Magistrado ponente: Gustavo Hernando López Algarra

Decreto 2591 de 1991

CORTE SUPREMA DE JUSTICIA República de Colombia Corte Suprema de Justicia Radicación n.° 37436 CORTE SUPREMA DE JUSTICIA SALA DE CASACIÓN LABORAL GUSTAVO HERNANDO LÓPEZ ALGARRA Magistrado ponente STL11432-2014 Radicación n.° 37436 Acta 30 Bogotá, D. C., veintisiete (27) de agosto de dos mil catorce (2014). Procede la Sala a pronunciarse, en primera instancia, respecto de la demanda de tutela instaurada por la apoderada judicial de la firma INVERSIONES E INGENIEROS ORIENTALES LTDA., contra el JUZGADO SEXTO LABORAL DE DESCONGESTIÓN DEL CIRCUITO DE CALI y por vinculación, la SALA LABORAL DEL TRIBUNAL SUPERIOR DEL DISTRITO JUDICIAL de la misma ciudad.

I.

ANTECEDENTES Por conducto de apoderada judicial, la sociedad Inversiones e Ingenieros Orientales Ltda., instauró acción de tutela con el propósito de obtener el amparo de sus derechos fundamentales al debido proceso, de acceso a la justicia, de igualdad, y de derecho de defensa y contradicción, que consideró vulnerados por los accionados.

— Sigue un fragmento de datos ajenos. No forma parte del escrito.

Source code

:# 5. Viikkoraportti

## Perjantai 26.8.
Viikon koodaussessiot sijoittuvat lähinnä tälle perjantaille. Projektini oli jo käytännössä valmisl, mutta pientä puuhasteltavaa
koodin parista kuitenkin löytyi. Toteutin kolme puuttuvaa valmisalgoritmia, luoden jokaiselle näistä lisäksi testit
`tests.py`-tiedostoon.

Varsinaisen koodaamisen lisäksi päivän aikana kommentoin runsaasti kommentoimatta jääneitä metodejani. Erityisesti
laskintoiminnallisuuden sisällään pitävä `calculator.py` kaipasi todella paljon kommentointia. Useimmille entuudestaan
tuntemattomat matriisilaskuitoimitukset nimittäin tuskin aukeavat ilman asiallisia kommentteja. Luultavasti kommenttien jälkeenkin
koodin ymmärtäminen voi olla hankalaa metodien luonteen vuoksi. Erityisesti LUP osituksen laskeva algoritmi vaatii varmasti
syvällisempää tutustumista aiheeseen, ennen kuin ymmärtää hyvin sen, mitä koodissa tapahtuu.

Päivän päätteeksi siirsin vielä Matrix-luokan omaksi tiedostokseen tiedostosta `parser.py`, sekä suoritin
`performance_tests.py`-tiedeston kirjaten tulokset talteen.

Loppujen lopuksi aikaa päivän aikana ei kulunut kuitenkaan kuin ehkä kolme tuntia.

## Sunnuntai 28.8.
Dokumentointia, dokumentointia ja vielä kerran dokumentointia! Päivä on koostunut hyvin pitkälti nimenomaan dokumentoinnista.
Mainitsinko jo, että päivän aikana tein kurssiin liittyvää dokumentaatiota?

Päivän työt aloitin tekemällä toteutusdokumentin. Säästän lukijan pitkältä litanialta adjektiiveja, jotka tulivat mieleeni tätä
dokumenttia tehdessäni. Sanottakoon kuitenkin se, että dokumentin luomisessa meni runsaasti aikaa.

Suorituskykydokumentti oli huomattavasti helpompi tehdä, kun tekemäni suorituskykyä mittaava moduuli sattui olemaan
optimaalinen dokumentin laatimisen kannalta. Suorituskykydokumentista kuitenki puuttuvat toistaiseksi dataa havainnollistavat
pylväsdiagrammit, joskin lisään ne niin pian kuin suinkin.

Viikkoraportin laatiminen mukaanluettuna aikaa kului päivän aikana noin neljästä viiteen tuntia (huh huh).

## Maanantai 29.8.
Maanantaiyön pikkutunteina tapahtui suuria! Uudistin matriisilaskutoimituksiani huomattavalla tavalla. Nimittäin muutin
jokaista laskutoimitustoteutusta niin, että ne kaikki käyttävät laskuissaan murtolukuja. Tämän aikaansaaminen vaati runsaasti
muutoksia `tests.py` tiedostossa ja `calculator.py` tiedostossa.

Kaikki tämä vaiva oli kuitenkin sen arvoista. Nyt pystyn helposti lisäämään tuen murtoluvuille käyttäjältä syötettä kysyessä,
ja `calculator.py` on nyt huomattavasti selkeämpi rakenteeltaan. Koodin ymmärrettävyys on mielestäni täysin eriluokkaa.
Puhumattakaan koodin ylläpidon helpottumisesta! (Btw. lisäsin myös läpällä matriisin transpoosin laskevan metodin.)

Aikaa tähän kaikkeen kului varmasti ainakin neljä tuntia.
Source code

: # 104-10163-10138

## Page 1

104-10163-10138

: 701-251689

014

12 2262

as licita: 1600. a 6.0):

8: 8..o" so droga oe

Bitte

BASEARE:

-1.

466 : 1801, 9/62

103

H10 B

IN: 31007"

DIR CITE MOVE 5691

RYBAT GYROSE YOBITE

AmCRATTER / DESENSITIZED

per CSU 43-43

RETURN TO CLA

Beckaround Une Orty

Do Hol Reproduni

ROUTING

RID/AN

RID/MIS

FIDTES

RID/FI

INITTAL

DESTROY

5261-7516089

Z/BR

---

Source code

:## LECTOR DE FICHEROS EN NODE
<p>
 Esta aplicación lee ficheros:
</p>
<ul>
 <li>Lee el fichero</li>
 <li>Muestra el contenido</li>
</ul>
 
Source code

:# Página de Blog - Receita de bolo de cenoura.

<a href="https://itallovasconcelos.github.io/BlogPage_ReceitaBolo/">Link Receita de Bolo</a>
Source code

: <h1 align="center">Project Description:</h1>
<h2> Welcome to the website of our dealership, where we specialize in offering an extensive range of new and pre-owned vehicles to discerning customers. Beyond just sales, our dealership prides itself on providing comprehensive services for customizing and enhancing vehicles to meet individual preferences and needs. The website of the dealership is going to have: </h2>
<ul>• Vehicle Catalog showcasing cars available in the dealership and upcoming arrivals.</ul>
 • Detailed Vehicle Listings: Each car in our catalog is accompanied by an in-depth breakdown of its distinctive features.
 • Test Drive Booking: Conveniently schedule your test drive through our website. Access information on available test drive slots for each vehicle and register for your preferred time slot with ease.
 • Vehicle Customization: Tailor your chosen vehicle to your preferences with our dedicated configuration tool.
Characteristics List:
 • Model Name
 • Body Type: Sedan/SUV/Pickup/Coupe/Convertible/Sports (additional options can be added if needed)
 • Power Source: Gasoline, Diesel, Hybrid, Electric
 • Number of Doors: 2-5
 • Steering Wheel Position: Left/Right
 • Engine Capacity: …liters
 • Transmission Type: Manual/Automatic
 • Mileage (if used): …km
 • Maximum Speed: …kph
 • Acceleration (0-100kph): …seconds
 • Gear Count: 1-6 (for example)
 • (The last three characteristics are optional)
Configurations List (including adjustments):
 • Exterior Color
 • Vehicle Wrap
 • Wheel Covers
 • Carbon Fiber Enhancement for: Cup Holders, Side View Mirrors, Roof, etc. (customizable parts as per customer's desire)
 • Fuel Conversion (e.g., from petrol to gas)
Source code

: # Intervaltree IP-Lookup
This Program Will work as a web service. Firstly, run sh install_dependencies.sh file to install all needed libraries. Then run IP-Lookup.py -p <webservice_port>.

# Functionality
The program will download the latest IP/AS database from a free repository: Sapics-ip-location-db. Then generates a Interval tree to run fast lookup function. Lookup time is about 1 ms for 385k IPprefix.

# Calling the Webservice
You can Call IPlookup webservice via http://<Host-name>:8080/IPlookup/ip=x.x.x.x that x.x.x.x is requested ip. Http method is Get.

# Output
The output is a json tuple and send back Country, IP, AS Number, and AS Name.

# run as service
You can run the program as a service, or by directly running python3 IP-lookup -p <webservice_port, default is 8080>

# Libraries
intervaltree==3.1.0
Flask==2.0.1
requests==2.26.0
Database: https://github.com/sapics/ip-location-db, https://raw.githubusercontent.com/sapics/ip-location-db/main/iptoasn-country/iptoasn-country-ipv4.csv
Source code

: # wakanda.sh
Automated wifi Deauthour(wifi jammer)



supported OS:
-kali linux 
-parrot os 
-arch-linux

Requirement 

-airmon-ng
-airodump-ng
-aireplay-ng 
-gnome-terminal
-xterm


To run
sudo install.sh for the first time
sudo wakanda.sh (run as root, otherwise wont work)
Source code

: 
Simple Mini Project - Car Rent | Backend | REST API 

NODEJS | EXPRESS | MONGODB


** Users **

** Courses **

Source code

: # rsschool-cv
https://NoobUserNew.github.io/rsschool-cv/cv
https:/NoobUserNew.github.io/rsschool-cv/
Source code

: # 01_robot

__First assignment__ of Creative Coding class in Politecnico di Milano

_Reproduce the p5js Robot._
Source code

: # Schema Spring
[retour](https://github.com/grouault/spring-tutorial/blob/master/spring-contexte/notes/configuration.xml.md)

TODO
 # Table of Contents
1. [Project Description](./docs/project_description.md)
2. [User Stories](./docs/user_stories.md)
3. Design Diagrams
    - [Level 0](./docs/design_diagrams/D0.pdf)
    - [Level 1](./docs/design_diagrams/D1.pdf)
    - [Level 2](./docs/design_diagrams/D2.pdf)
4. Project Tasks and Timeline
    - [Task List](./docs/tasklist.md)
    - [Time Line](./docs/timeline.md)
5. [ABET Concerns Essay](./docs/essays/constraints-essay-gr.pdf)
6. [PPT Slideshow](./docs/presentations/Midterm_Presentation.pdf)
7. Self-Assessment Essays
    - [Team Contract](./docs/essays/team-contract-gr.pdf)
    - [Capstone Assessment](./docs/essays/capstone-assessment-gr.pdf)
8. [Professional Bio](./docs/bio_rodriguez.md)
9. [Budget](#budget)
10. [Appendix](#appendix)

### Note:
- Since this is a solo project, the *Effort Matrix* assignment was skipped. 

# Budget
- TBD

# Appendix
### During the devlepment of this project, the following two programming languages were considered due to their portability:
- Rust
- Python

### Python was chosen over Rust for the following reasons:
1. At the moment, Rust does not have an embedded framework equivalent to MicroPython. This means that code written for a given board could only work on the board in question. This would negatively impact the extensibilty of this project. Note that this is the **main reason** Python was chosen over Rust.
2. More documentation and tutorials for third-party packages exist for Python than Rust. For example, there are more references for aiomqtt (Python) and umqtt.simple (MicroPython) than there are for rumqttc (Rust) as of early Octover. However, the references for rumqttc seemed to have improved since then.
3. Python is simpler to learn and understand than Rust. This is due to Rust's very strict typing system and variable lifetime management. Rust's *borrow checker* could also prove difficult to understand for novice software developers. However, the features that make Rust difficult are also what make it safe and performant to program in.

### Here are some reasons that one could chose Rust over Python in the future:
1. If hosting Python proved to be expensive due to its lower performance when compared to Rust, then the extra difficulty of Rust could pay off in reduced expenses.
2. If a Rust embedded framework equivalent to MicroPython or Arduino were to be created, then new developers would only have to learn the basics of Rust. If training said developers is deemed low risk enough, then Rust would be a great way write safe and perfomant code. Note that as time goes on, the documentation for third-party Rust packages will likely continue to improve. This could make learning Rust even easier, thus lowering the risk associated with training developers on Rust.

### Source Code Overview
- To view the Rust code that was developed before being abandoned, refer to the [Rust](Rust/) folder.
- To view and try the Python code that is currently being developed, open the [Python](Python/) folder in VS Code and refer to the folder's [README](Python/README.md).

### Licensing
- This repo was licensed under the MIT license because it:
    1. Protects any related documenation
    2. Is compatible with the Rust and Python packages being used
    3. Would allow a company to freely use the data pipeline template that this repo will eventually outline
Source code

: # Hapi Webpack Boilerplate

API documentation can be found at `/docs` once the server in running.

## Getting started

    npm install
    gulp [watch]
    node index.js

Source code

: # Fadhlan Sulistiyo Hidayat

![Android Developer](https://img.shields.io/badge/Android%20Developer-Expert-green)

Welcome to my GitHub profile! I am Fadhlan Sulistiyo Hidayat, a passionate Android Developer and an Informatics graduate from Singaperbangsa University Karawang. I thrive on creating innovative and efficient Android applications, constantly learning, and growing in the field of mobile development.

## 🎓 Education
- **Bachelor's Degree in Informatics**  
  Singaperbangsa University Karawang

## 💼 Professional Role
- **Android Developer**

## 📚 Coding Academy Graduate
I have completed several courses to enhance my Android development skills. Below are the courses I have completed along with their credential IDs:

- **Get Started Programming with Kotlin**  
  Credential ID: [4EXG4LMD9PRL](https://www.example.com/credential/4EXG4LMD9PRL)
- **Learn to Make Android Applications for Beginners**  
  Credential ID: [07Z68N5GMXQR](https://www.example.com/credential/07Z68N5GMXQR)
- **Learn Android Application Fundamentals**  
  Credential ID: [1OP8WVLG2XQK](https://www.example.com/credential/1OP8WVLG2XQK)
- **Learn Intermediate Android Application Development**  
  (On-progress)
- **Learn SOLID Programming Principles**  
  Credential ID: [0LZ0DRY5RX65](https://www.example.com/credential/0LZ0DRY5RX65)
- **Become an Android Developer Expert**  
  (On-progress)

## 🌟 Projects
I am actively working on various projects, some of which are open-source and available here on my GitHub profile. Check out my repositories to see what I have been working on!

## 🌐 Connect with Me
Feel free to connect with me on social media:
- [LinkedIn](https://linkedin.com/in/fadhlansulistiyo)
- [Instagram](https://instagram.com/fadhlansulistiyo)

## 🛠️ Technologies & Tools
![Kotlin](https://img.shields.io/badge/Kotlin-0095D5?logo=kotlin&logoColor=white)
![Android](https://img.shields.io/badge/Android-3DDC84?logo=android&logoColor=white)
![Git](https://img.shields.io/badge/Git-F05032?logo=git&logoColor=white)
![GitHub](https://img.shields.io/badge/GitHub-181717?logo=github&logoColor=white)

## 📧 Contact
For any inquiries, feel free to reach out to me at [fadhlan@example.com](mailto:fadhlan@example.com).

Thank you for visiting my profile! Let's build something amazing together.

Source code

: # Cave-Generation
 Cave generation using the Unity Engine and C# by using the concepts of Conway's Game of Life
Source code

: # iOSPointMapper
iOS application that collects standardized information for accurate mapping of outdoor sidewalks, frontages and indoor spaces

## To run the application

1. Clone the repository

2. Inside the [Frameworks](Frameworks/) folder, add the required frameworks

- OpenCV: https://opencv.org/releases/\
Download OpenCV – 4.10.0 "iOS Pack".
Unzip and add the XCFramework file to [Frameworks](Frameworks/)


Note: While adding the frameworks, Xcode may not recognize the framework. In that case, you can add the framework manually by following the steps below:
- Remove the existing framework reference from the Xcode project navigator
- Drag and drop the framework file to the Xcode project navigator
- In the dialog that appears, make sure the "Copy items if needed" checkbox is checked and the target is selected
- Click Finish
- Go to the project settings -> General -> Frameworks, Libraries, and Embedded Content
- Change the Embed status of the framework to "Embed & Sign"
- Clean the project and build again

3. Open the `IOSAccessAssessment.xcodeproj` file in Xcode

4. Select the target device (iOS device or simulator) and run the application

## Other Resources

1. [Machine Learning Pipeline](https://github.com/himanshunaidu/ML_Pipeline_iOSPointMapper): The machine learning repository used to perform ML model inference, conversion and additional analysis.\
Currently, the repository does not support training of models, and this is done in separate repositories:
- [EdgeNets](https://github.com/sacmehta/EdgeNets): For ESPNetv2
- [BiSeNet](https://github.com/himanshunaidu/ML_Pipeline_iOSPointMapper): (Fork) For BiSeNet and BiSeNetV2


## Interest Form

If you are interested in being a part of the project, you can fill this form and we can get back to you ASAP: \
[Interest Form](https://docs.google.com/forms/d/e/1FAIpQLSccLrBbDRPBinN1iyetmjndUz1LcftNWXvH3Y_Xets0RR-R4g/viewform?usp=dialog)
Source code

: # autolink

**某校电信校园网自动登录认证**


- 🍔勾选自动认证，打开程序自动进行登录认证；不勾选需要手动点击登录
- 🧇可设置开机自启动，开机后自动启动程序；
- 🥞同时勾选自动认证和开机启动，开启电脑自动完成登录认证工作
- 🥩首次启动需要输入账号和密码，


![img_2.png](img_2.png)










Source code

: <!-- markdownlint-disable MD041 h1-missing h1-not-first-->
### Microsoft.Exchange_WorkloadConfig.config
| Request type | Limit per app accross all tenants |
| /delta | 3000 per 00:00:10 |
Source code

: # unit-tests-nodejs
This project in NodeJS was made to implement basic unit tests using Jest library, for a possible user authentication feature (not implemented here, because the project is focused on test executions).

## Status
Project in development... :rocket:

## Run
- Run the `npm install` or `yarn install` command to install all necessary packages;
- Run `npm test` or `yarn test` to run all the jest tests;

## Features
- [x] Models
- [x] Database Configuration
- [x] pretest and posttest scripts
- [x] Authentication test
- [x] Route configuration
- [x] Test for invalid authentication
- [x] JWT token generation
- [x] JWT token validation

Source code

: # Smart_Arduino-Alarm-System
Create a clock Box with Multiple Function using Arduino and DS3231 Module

Dijo que ante el Juzgado Sexto Laboral de Descongestión del Circuito de Cali, cursa actualmente un proceso ordinario laboral de primera instancia de Luis Alfonso Arango Zuluaga y otros contra Liliana Cabrera Rico y la sociedad Inversiones e Ingenieros Orientales Ltda., proceso del que, en principio, conoció el Juzgado Décimo Laboral del Circuito de Cali; que a petición de esta firma, El Juzgado accedió a la conformación de un litisconsorcio necesario, con los demás propietarios del Conjunto Residencial El Danubio; que el Juzgado Sexto Laboral de Descongestión del Circuito de Cali, haciendo uso del artículo 310 del Código de Procedimiento Civil, procedió a corregir irregularidades encontradas, y posteriormente por el auto 423 del 2 de mayo de 2014, mediante nueva aclaración, cambió la figura de la vinculación del contradictorio, informó que para el despacho no se da un litisconsorcio necesario sino facultativo, y ordenó notificar a los litisconsortes, para lo cual pidió al apoderado allegar las direcciones de dichos litisconsortes o pedir su emplazamiento.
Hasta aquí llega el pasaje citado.